* **What you are asked to do**
Scan the entries and copy each line where the word "Need" is present.

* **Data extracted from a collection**
((
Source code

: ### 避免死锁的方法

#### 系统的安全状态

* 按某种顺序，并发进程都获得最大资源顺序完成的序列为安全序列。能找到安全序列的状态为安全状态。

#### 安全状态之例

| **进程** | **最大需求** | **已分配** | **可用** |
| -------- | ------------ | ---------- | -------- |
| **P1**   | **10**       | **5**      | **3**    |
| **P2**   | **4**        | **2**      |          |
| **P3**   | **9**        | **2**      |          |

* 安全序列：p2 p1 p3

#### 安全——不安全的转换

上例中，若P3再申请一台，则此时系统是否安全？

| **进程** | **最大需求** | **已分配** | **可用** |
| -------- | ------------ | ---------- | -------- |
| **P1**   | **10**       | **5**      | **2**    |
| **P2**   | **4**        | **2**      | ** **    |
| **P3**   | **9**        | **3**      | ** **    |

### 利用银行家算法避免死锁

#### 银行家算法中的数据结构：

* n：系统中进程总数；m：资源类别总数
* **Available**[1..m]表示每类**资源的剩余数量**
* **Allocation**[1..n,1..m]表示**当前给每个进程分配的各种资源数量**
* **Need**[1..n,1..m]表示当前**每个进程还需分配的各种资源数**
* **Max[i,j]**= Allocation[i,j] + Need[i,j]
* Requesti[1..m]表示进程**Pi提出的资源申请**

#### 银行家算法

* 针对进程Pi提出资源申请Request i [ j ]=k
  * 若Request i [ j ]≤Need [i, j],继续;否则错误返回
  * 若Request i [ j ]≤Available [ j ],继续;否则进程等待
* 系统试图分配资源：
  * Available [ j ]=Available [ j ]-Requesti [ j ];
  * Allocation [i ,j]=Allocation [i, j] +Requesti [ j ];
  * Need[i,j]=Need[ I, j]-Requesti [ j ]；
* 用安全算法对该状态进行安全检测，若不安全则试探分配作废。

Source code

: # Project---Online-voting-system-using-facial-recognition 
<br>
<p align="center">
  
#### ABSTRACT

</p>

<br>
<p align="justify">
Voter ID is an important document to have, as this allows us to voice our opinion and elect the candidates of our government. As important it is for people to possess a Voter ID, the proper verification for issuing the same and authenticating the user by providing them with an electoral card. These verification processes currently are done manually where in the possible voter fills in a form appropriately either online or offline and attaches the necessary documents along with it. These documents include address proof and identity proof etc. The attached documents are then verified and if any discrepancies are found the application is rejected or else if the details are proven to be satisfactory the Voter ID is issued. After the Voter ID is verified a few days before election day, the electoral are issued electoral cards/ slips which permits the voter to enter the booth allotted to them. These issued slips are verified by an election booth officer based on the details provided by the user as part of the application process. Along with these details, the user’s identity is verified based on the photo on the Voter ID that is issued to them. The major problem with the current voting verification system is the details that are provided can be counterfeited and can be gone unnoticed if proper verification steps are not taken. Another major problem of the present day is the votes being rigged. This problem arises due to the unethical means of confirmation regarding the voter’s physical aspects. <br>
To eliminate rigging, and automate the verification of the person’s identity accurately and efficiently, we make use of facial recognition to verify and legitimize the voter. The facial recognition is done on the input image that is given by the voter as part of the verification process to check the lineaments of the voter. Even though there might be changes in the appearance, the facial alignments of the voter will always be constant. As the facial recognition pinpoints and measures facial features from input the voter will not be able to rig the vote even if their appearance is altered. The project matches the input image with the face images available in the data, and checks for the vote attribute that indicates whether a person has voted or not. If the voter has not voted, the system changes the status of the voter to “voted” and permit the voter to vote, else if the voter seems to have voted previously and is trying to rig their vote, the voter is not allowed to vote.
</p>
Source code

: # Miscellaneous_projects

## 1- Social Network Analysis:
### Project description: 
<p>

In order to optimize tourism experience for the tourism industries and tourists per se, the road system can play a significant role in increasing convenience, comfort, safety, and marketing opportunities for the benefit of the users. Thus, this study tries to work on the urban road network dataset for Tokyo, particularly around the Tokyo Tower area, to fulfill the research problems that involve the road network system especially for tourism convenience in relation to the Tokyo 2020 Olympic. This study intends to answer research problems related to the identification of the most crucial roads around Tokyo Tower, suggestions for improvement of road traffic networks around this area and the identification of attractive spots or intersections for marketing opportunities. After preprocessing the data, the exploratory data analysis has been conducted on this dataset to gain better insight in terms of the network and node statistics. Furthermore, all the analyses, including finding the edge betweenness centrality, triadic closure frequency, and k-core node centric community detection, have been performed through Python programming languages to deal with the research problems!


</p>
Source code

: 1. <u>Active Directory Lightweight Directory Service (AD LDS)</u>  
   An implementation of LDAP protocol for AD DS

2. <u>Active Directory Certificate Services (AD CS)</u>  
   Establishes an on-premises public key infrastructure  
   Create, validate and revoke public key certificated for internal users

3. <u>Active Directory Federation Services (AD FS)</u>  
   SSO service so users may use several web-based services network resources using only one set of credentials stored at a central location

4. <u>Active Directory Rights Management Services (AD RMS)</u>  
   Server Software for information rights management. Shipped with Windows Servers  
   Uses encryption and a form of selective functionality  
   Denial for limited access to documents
))
* **Exercise result**
* **Need**[1..n,1..m]表示当前**每个进程还需分配的各种资源数**
* **Max[i,j]**= Allocation[i,j] + Need[i,j]
  * 若Request i [ j ]≤Need [i, j],继续;否则错误返回
  * Need[i,j]=Need[ I, j]-Requesti [ j ]；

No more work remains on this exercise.